Directions for this task:
Throughout the material below, how many lines include the string "from"? Reply with only the number.

Supplied records:

/---

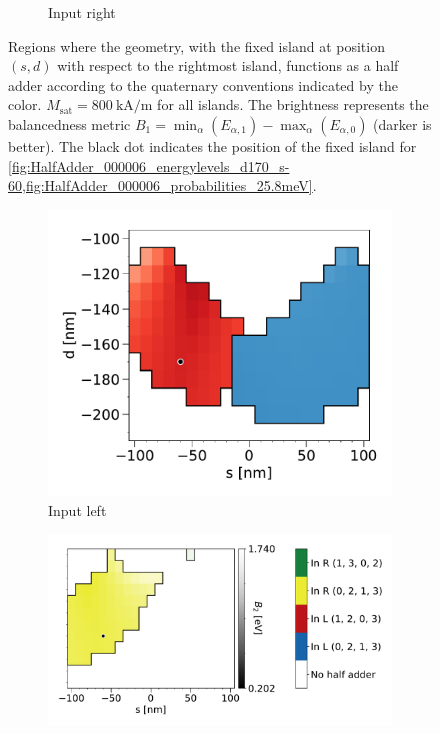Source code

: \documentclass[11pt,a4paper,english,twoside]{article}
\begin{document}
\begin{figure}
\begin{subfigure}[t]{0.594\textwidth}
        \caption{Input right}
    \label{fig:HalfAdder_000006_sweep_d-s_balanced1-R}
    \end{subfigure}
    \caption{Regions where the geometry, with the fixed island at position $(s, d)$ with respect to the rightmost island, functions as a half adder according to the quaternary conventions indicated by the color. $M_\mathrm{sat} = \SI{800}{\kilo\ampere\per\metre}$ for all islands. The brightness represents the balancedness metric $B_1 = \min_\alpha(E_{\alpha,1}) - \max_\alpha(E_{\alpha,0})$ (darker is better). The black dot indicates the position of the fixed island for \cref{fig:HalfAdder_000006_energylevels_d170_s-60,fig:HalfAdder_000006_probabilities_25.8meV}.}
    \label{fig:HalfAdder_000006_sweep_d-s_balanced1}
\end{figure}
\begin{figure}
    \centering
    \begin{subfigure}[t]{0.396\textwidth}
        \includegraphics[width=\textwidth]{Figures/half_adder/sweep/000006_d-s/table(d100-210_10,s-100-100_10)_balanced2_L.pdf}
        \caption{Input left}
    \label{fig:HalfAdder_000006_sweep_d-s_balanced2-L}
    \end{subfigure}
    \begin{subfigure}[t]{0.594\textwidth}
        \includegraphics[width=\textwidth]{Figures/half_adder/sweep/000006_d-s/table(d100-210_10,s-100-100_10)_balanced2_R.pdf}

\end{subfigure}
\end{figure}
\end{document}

\---
/---

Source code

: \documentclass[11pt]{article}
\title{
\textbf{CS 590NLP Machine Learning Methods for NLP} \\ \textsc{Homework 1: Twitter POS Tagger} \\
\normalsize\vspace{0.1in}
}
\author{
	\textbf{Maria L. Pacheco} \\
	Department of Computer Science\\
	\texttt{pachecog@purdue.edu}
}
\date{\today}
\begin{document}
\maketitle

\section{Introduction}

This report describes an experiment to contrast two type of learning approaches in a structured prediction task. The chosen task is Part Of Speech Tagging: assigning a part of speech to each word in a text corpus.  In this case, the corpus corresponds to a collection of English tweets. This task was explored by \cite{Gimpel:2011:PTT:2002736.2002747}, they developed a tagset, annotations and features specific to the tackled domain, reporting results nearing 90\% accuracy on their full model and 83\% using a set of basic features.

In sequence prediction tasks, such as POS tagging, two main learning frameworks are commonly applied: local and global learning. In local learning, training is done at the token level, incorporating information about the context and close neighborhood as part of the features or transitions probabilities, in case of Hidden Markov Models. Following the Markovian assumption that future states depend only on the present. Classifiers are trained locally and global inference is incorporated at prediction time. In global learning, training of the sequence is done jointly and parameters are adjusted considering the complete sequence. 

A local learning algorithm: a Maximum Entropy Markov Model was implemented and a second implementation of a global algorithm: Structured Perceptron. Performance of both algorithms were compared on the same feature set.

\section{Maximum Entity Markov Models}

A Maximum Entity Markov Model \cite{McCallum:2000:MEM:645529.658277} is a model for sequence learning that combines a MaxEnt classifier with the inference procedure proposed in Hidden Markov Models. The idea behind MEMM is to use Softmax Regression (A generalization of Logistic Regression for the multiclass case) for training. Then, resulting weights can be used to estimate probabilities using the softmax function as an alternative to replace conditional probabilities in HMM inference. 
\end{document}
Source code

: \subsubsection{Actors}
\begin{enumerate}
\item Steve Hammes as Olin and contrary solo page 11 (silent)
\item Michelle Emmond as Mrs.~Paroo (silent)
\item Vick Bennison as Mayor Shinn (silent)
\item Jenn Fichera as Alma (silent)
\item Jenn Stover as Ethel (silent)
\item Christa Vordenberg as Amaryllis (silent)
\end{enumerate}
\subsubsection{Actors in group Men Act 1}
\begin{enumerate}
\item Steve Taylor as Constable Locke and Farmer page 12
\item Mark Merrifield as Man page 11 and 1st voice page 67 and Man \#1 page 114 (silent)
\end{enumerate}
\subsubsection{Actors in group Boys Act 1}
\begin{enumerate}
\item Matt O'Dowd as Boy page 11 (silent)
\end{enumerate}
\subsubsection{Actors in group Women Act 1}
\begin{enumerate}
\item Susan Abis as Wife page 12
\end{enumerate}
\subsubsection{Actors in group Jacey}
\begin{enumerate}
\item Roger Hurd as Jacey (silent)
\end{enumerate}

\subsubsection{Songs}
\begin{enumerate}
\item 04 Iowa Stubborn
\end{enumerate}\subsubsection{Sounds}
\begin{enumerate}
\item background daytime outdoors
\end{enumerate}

\---
/---

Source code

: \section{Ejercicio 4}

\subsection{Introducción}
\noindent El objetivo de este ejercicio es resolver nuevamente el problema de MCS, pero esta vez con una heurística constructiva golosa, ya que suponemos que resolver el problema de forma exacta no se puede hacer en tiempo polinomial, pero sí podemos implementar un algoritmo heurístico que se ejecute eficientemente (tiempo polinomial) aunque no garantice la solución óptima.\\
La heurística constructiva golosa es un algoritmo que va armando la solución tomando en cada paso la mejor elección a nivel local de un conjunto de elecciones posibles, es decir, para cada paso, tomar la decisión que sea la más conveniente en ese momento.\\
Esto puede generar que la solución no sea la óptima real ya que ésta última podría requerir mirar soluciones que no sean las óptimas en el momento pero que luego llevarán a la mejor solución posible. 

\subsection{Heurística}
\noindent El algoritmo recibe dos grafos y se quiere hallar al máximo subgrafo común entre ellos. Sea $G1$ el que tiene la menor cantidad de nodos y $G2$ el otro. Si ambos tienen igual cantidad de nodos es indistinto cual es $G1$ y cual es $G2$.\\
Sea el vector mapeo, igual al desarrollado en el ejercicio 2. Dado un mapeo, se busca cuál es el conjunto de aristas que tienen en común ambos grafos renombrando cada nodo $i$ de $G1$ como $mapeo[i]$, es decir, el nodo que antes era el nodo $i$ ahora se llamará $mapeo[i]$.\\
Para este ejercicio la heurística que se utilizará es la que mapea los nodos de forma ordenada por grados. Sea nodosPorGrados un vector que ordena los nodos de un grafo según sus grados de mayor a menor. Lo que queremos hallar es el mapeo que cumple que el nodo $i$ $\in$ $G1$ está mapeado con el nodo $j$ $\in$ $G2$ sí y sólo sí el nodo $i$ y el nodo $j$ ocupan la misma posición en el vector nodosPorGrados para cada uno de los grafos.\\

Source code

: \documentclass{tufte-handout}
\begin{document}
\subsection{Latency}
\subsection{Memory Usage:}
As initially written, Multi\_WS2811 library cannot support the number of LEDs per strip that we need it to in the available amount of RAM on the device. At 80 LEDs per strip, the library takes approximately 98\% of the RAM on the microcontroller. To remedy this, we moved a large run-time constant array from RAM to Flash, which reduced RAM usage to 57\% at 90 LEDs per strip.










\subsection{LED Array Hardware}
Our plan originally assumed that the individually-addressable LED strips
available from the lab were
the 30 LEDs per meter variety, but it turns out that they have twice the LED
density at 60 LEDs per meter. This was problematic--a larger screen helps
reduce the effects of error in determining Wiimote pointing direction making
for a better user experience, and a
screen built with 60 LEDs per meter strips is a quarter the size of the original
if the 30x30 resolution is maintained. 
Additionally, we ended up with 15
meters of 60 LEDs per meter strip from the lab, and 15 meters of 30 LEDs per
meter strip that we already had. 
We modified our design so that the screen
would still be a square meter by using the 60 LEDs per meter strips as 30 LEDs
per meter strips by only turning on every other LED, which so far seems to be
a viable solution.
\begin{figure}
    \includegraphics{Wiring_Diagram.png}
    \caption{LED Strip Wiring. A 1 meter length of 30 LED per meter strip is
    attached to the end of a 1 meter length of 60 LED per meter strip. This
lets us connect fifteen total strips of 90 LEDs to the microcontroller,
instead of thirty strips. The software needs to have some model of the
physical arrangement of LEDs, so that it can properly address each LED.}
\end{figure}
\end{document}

\---

Your response:
3